Exercise aim:
Of the lines below, count those containing the word "final". Reply with the number alone.

Entries provided:
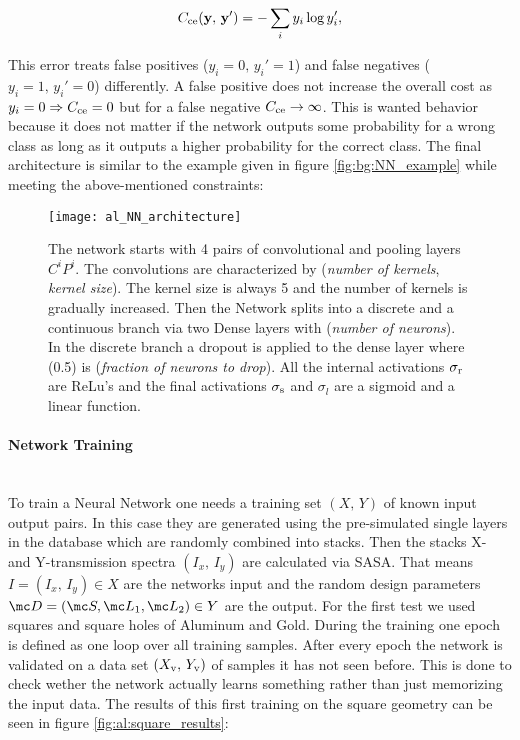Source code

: \begin{equation}
    C_{\mathrm{ce}}(\vb y, \, \vb y') = - \sum_i y_i \log y'_i,
\end{equation}

\noindent
This error treats false positives ($y_i = 0, \, y_i' = 1$) and false negatives ($y_i = 1, \, y_i' = 0$) differently. A false positive does not increase the overall cost as $y_i = 0 \Rightarrow C_{\mathrm{ce}} = 0$ but for a false negative $C_{\mathrm{ce}} \rightarrow \infty$. This is wanted behavior because it does not matter if the network outputs some probability for a wrong class as long as it outputs a higher probability for the correct class. The final architecture is similar to the example given in figure \ref{fig:bg:NN_example} while meeting the above-mentioned constraints:

\begin{figure}[H]
    \centering
    \texttt{[image: al\_NN\_architecture]}
    \caption{The network starts with 4 pairs of convolutional and pooling layers $C^i P^i   $. The convolutions are characterized by (\textit{number of kernels}, \textit{kernel size}). The kernel size is always 5 and the number of kernels is gradually increased. Then the Network splits into a discrete and a continuous branch via two Dense layers with (\textit{number of neurons}). In the discrete branch a dropout is applied to the dense layer where (0.5) is (\textit{fraction of neurons to drop}).
    All the internal activations $\sigma_{\mathrm{r}}$ are ReLu's and the final activations $\sigma_{\mathrm{s}}$ and $\sigma_{l}$ are a sigmoid and a linear function.}
    \label{fig:al:NN_architecture}
\end{figure}

\newpage
\paragraph{Network Training}~\\
To train a Neural Network one needs a training set $(X, \, Y)$ of known input output pairs. In this case they are generated using the pre-simulated single layers in the database which are randomly combined into stacks. Then the stacks X- and Y-transmission spectra $(I_x, \, I_y)$ are calculated via SASA.
That means $I = (I_x, \, I_y) \in X$ are the networks input and the random design parameters ${\mc D = (\mc S, \mc L_1, \mc L_2) \in Y}$ are the output. For the first test we used squares and square holes of Aluminum and Gold. During the training one epoch is defined as one loop over all training samples. After every epoch the network is validated on a data set $(X_{\mathrm{v}}, \, Y_{\mathrm{v}})$ of samples it has not seen before. This is done to check wether the network actually learns something rather than just memorizing the input data.  The results of this first training on the square geometry can be seen in figure \ref{fig:al:square_results}:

Solution for this task:
2